▶ **PROBLEM TO SOLVE**: Would you please retype, exactly, the lines of the listing below between the line with "##### The f1" and the line with "## Conclusion", inclusive?

--- START ---

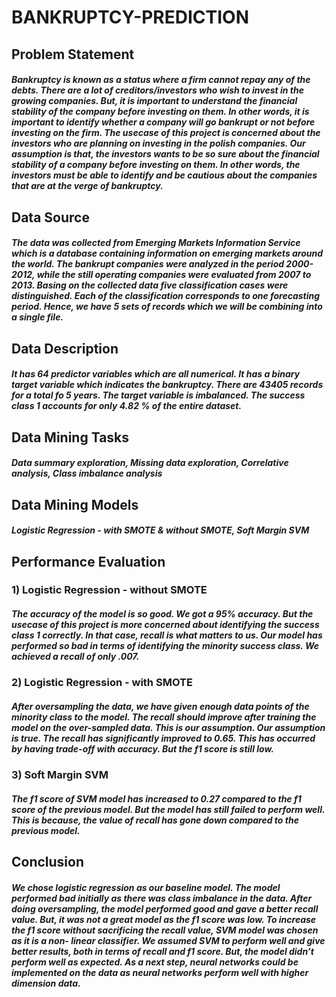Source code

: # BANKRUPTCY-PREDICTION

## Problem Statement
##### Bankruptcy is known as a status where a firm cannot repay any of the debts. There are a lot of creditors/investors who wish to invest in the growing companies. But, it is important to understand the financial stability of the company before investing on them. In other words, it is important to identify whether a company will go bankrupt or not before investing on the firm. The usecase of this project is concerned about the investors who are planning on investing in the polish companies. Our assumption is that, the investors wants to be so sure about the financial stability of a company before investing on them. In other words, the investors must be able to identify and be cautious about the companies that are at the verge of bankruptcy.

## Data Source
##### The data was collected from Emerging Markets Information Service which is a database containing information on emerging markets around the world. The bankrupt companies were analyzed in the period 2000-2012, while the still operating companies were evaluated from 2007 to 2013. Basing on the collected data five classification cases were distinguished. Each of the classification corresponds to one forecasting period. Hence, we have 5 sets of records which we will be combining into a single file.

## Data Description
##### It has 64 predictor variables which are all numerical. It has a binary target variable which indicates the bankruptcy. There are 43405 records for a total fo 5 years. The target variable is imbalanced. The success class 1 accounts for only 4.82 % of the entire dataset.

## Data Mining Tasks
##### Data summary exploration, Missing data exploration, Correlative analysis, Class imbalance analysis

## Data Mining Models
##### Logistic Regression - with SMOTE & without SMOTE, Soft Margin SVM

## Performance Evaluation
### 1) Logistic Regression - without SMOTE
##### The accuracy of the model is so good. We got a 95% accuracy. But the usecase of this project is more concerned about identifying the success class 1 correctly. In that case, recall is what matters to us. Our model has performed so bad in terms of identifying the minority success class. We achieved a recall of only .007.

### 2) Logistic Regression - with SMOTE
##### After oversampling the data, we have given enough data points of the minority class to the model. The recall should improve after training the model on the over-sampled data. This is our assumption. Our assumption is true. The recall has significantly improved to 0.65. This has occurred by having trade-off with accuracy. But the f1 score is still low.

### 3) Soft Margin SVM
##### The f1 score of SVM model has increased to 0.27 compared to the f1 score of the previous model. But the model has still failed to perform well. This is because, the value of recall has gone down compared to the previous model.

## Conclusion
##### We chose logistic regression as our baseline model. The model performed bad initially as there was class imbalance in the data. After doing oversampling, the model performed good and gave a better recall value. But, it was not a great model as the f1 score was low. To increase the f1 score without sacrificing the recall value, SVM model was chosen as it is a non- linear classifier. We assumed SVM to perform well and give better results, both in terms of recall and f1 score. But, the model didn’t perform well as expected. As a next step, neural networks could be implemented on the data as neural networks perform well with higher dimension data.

--- END ---

▶ **EXERCISE ANSWER**:
##### The f1 score of SVM model has increased to 0.27 compared to the f1 score of the previous model. But the model has still failed to perform well. This is because, the value of recall has gone down compared to the previous model.

## Conclusion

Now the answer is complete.